Förderjahr 2023 / Projekt Call #18 / ProjektID: 6872 / Projekt: MONITAUR
The development of new internet services brings significant benefits to society. Many of these services rely on sophisticated algorithms or machine learning models, enabling them to tackle challenging tasks efficiently. Consequently, they simplify our lives by automating complex processes and spare our time by providing effective solutions.
Yet, sharing valuable machine learning or complex algorithmic solutions on the Internet exposes owners to potential risks. While not fully disclosed, the underlying program logic is utilized in a service accessible to clients for sending requests and receiving feedback. Such interactions may reveal crucial details about the solution and, if manipulated by a malicious entity, could be exploited for service theft, leading to a violation of intellectual property rights. For instance, if a service with a machine learning model underneath is under attack, a malicious client can use the service feedback to train their own machine learning model, replicating the behaviour of the original model. Subsequently, such an illegally copied model can be offered as a cheaper alternative solution, leading to profit loss for the original service provider and forming unfair competition.

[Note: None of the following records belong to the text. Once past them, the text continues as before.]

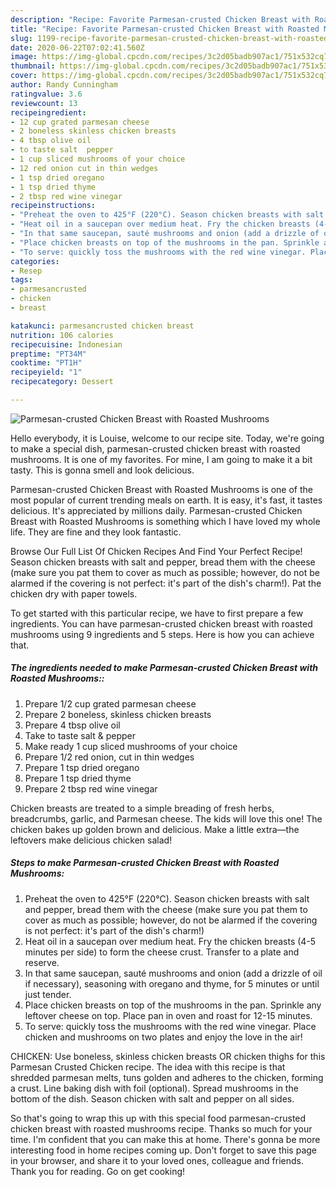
 ```yaml
---
description: "Recipe: Favorite Parmesan-crusted Chicken Breast with Roasted Mushrooms"
title: "Recipe: Favorite Parmesan-crusted Chicken Breast with Roasted Mushrooms"
slug: 1199-recipe-favorite-parmesan-crusted-chicken-breast-with-roasted-mushrooms
date: 2020-06-22T07:02:41.560Z
image: https://img-global.cpcdn.com/recipes/3c2d05badb907ac1/751x532cq70/parmesan-crusted-chicken-breast-with-roasted-mushrooms-recipe-main-photo.jpg
thumbnail: https://img-global.cpcdn.com/recipes/3c2d05badb907ac1/751x532cq70/parmesan-crusted-chicken-breast-with-roasted-mushrooms-recipe-main-photo.jpg
cover: https://img-global.cpcdn.com/recipes/3c2d05badb907ac1/751x532cq70/parmesan-crusted-chicken-breast-with-roasted-mushrooms-recipe-main-photo.jpg
author: Randy Cunningham
ratingvalue: 3.6
reviewcount: 13
recipeingredient:
- 12 cup grated parmesan cheese
- 2 boneless skinless chicken breasts
- 4 tbsp olive oil
- to taste salt  pepper
- 1 cup sliced mushrooms of your choice
- 12 red onion cut in thin wedges
- 1 tsp dried oregano
- 1 tsp dried thyme
- 2 tbsp red wine vinegar
recipeinstructions:
- "Preheat the oven to 425°F (220°C). Season chicken breasts with salt and pepper, bread them with the cheese (make sure you pat them to cover as much as possible; however, do not be alarmed if the covering is not perfect: it&#39;s part of the dish&#39;s charm!)"
- "Heat oil in a saucepan over medium heat. Fry the chicken breasts (4-5 minutes per side) to form the cheese crust. Transfer to a plate and reserve."
- "In that same saucepan, sauté mushrooms and onion (add a drizzle of oil if necessary), seasoning with oregano and thyme, for 5 minutes or until just tender."
- "Place chicken breasts on top of the mushrooms in the pan. Sprinkle any leftover cheese on top. Place pan in oven and roast for 12-15 minutes."
- "To serve: quickly toss the mushrooms with the red wine vinegar. Place chicken and mushrooms on two plates and enjoy the love in the air!"
categories:
- Resep
tags:
- parmesancrusted
- chicken
- breast

katakunci: parmesancrusted chicken breast
nutrition: 106 calories
recipecuisine: Indonesian
preptime: "PT34M"
cooktime: "PT1H"
recipeyield: "1"
recipecategory: Dessert

---
```



![Parmesan-crusted Chicken Breast with Roasted Mushrooms](https://img-global.cpcdn.com/recipes/3c2d05badb907ac1/751x532cq70/parmesan-crusted-chicken-breast-with-roasted-mushrooms-recipe-main-photo.jpg)

Hello everybody, it is Louise, welcome to our recipe site. Today, we're going to make a special dish, parmesan-crusted chicken breast with roasted mushrooms. It is one of my favorites. For mine, I am going to make it a bit tasty. This is gonna smell and look delicious.

Parmesan-crusted Chicken Breast with Roasted Mushrooms is one of the most popular of current trending meals on earth. It is easy, it's fast, it tastes delicious. It's appreciated by millions daily. Parmesan-crusted Chicken Breast with Roasted Mushrooms is something which I have loved my whole life. They are fine and they look fantastic.

Browse Our Full List Of Chicken Recipes And Find Your Perfect Recipe! Season chicken breasts with salt and pepper, bread them with the cheese (make sure you pat them to cover as much as possible; however, do not be alarmed if the covering is not perfect: it&#39;s part of the dish&#39;s charm!). Pat the chicken dry with paper towels.


To get started with this particular recipe, we have to first prepare a few ingredients. You can have parmesan-crusted chicken breast with roasted mushrooms using 9 ingredients and 5 steps. Here is how you can achieve that.

##### The ingredients needed to make Parmesan-crusted Chicken Breast with Roasted Mushrooms::

1. Prepare 1/2 cup grated parmesan cheese
1. Prepare 2 boneless, skinless chicken breasts
1. Prepare 4 tbsp olive oil
1. Take to taste salt &amp; pepper
1. Make ready 1 cup sliced mushrooms of your choice
1. Prepare 1/2 red onion, cut in thin wedges
1. Prepare 1 tsp dried oregano
1. Prepare 1 tsp dried thyme
1. Prepare 2 tbsp red wine vinegar


Chicken breasts are treated to a simple breading of fresh herbs, breadcrumbs, garlic, and Parmesan cheese. The kids will love this one! The chicken bakes up golden brown and delicious. Make a little extra—the leftovers make delicious chicken salad! 

##### Steps to make Parmesan-crusted Chicken Breast with Roasted Mushrooms:

1. Preheat the oven to 425°F (220°C). Season chicken breasts with salt and pepper, bread them with the cheese (make sure you pat them to cover as much as possible; however, do not be alarmed if the covering is not perfect: it&#39;s part of the dish&#39;s charm!)
1. Heat oil in a saucepan over medium heat. Fry the chicken breasts (4-5 minutes per side) to form the cheese crust. Transfer to a plate and reserve.
1. In that same saucepan, sauté mushrooms and onion (add a drizzle of oil if necessary), seasoning with oregano and thyme, for 5 minutes or until just tender.
1. Place chicken breasts on top of the mushrooms in the pan. Sprinkle any leftover cheese on top. Place pan in oven and roast for 12-15 minutes.
1. To serve: quickly toss the mushrooms with the red wine vinegar. Place chicken and mushrooms on two plates and enjoy the love in the air!


CHICKEN: Use boneless, skinless chicken breasts OR chicken thighs for this Parmesan Crusted Chicken recipe. The idea with this recipe is that shredded parmesan melts, tuns golden and adheres to the chicken, forming a crust. Line baking dish with foil (optional). Spread mushrooms in the bottom of the dish. Season chicken with salt and pepper on all sides. 

So that's going to wrap this up with this special food parmesan-crusted chicken breast with roasted mushrooms recipe. Thanks so much for your time. I'm confident that you can make this at home. There's gonna be more interesting food in home recipes coming up. Don't forget to save this page in your browser, and share it to your loved ones, colleague and friends. Thank you for reading. Go on get cooking!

To address such violations of intellectual property of service providers, in MONITAUR, we aim to develop a monitoring toolkit for tracking the traffic of service clients to detect those behaving suspiciously. We will combine the state-of-the-art approaches to prevent, in particular, machine learning model theft and integrate these detection techniques into open-source monitoring tools.
By reducing risks of unauthorized service copying, MONITAUR aims to enhance the safety of sharing complex solutions as services on the Internet and promote a more open and secure community.